Friday, December 08, 2006

WHEN I CANNOT SING MY HEART

The day-to-day aspects of life fade. Memory falters. Details blur.

Late fall and early winter, 1980: Way too much of my life was spent in school, and despair creeped in, as I realized school was preparing me for a life I didn't want and couldn't understand. No one understood, no one cared. I had known my classmates all my life, yet they seemed stranger, more unfamiliar with every passing day.

My life was lived at the movies. A new arthouse theater, The Movies 1 and 2, had opened in Des Moines, and sometimes it seemed as though my brother and I spent every waking moment in the dark, Bad Timing and Eraserhead and Wise Blood, Singin' In The Rain and Reefer Madness, more education than I could ever gather at school, new ways of looking at the world, new sights to see.

And music, of course, a radio always turned on, an LP always on the turntable, as necessary as breathing.

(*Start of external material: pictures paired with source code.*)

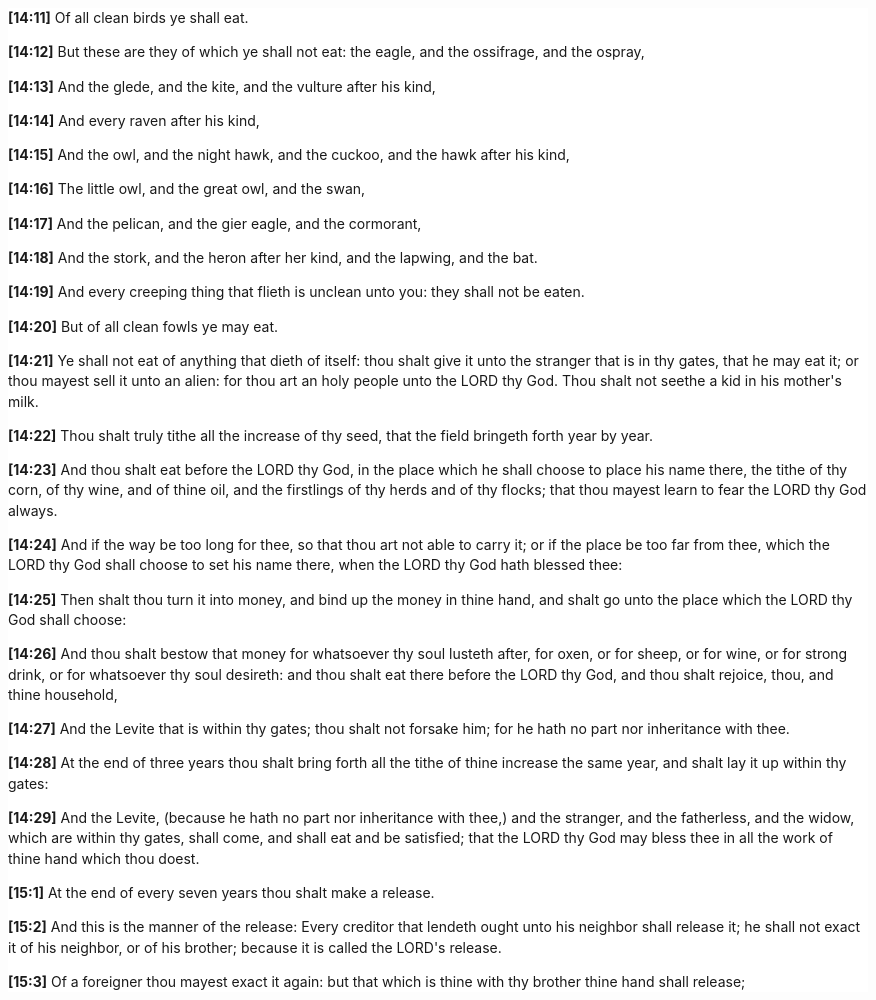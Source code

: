 **[14:11]** Of all clean birds ye shall eat.

**[14:12]** But these are they of which ye shall not eat: the eagle, and the ossifrage, and the ospray,

**[14:13]** And the glede, and the kite, and the vulture after his kind,

**[14:14]** And every raven after his kind,

**[14:15]** And the owl, and the night hawk, and the cuckoo, and the hawk after his kind,

**[14:16]** The little owl, and the great owl, and the swan,

**[14:17]** And the pelican, and the gier eagle, and the cormorant,

**[14:18]** And the stork, and the heron after her kind, and the lapwing, and the bat.

**[14:19]** And every creeping thing that flieth is unclean unto you: they shall not be eaten.

**[14:20]** But of all clean fowls ye may eat.

**[14:21]** Ye shall not eat of anything that dieth of itself: thou shalt give it unto the stranger that is in thy gates, that he may eat it; or thou mayest sell it unto an alien: for thou art an holy people unto the LORD thy God. Thou shalt not seethe a kid in his mother's milk.

**[14:22]** Thou shalt truly tithe all the increase of thy seed, that the field bringeth forth year by year.

**[14:23]** And thou shalt eat before the LORD thy God, in the place which he shall choose to place his name there, the tithe of thy corn, of thy wine, and of thine oil, and the firstlings of thy herds and of thy flocks; that thou mayest learn to fear the LORD thy God always.

**[14:24]** And if the way be too long for thee, so that thou art not able to carry it; or if the place be too far from thee, which the LORD thy God shall choose to set his name there, when the LORD thy God hath blessed thee:

**[14:25]** Then shalt thou turn it into money, and bind up the money in thine hand, and shalt go unto the place which the LORD thy God shall choose:

**[14:26]** And thou shalt bestow that money for whatsoever thy soul lusteth after, for oxen, or for sheep, or for wine, or for strong drink, or for whatsoever thy soul desireth: and thou shalt eat there before the LORD thy God, and thou shalt rejoice, thou, and thine household,

**[14:27]** And the Levite that is within thy gates; thou shalt not forsake him; for he hath no part nor inheritance with thee.

**[14:28]** At the end of three years thou shalt bring forth all the tithe of thine increase the same year, and shalt lay it up within thy gates:

**[14:29]** And the Levite, (because he hath no part nor inheritance with thee,) and the stranger, and the fatherless, and the widow, which are within thy gates, shall come, and shall eat and be satisfied; that the LORD thy God may bless thee in all the work of thine hand which thou doest.

**[15:1]** At the end of every seven years thou shalt make a release.

**[15:2]** And this is the manner of the release: Every creditor that lendeth ought unto his neighbor shall release it; he shall not exact it of his neighbor, or of his brother; because it is called the LORD's release.

**[15:3]** Of a foreigner thou mayest exact it again: but that which is thine with thy brother thine hand shall release;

But the details, again, unclear. I was depressed all the time, in therapy that got me nowhere, and so it makes sense that I went to bed early that night. Not that I could sleep, I could never sleep, but laying awake in the dark provided comfort from the crushing light.

The radio was on, of course. KKRL out of Carroll, what might later be termed an "adult alternative' station, but at that time was simply the only station that played Warren Zevon or Ry Cooder album cuts. I don't remember what music they played that night, before or after. I only remember the cut-in: "We have some news here out of New York City. John Lennon has been shot and killed..."

Just like that.

This detail, fixed in my mind forever. The world would keep turning, but at a different angle. The sun would still rise, but what would the light reveal? Life would go on, but it could be stopped in a second, by a freak accident, by cancer, by a bullet or four.

My life has taken unexpected directions, has gone places that surprised and delighted me, that filled me with overwhelming despair. None of it could have been anticipated or planned. It would be hokey to say I have tried to model my life after John Lennon's, and wrong. He was a child of modest means who became a bazillionaire, plus he was a genius. I came from nothing and have nothing, and I write in total obscurity.

But at some point in his life, he realized he had to stop doing what was expected of him, and make a radical break from the life he was living and build a new life, whatever people would think of it. And for me, on December 8th of 1980, something shifted, something changed. The life I had led was coming to an end, and I began the painful journey to becoming an adult, the adult I am now, the person I'm still becoming.